The networks of the three algorithms are improved to meet the needs of deformable formation identification. The transfer learning can overcome the dependence on data and borrow generic features from pre-trained models for the target task [
30,
31]. The shallow layers of the CNN tend to extract generic features in the source domain, which could be transferred into the target domain. The features extracted by deep layers have specificity and cannot be transferred. The layer-by-layer freezing method is introduced to improve the training efficiency and robustness of the model by adjusting only the deep layer parameters. The training process is as follows:
Label the trained CNN-ELM model as S-model;
Freeze the first layer parameters of the S-model, adjust the parameters of the rest layers to achieve good performance for the target task, and label the trained CNN-ELM model as S-model1;
Freeze the first two layers with fixed parameters of the S-model, retrain, and label the model as T-model2;
Freeze the CNN parameters in the S-model, retrain the ELM, and label the model as T-model3;
Compare T-model1, T-model2, and T-model3, and determine the model with the best performance as the transfer learning model.
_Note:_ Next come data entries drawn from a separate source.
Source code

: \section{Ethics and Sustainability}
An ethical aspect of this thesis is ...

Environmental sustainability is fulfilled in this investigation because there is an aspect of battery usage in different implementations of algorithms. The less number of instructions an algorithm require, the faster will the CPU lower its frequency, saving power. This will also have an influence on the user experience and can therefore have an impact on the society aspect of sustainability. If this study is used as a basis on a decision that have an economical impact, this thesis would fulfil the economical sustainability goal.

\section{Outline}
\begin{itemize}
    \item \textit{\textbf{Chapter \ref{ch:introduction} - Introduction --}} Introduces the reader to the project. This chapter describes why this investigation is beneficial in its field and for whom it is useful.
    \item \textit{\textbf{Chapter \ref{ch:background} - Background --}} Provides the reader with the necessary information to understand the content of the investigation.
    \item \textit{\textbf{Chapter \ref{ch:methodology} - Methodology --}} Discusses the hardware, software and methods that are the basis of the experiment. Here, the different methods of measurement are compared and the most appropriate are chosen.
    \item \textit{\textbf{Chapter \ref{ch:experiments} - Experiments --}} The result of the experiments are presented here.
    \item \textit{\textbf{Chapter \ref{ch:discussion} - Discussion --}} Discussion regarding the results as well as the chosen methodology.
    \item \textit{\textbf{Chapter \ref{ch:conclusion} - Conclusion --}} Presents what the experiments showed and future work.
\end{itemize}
The datasets “Deformed set-1” and “Deformed set-2” are split into three parts, respectively, three-twentieths of which is used as a training set, one-twentieth of which is used as a validation set, and four-fifths of which is used as a testing set.
Table 7 shows the three algorithm identification results after transfer learning. The accuracy of each model has been improved. The CNN-ELM transfer learning model on the same dataset is better than Alexnet and Resnet18 in identification accuracy.
5. Conclusions
In this paper, we first investigate the spatial distribution model of ship formation for high-frequency surface wave radar (HFSWR) and propose a novel cascade identification algorithm for ship formation in the clutter edge. Taking single-column and V-shaped formations as examples, we analyze the distribution feature of the normal formation, weak formation, and deformed formation. Then, we introduce the Faster R-CNN to locate the clutter regions and propose a two-stage formation identification algorithm. In the first stage, an extremum detector based on connected regions is employed to achieve rapid detection. The proposed extremum detector reduces the number of images classified in the second stage, improving the cascade algorithm’s efficiency. In the second stage, the CNN-ELM is proposed to classify the targets. Compared with the classical Alexnet and Resnet18, the proposed CNN-ELM can deal with the impact of clutter and single-ship targets well and obtain higher identification accuracy with lower computation and memory. Meanwhile, the experimental results based on the factual HFSWR background demonstrate that the proposed cascade identification algorithm is superior to the extremum detector combined with the classical CNN algorithm for ship formation identification. The proposed algorithm achieves an identification accuracy of 82% with an average signal-to-clutter ratio (SCR) of 5–7.5 dB. At the deviation of 20%, our proposed algorithm achieves an identification accuracy of 96.25% with limited samples through transfer learning. The future work will mainly focus on tracking and positioning of ship formation.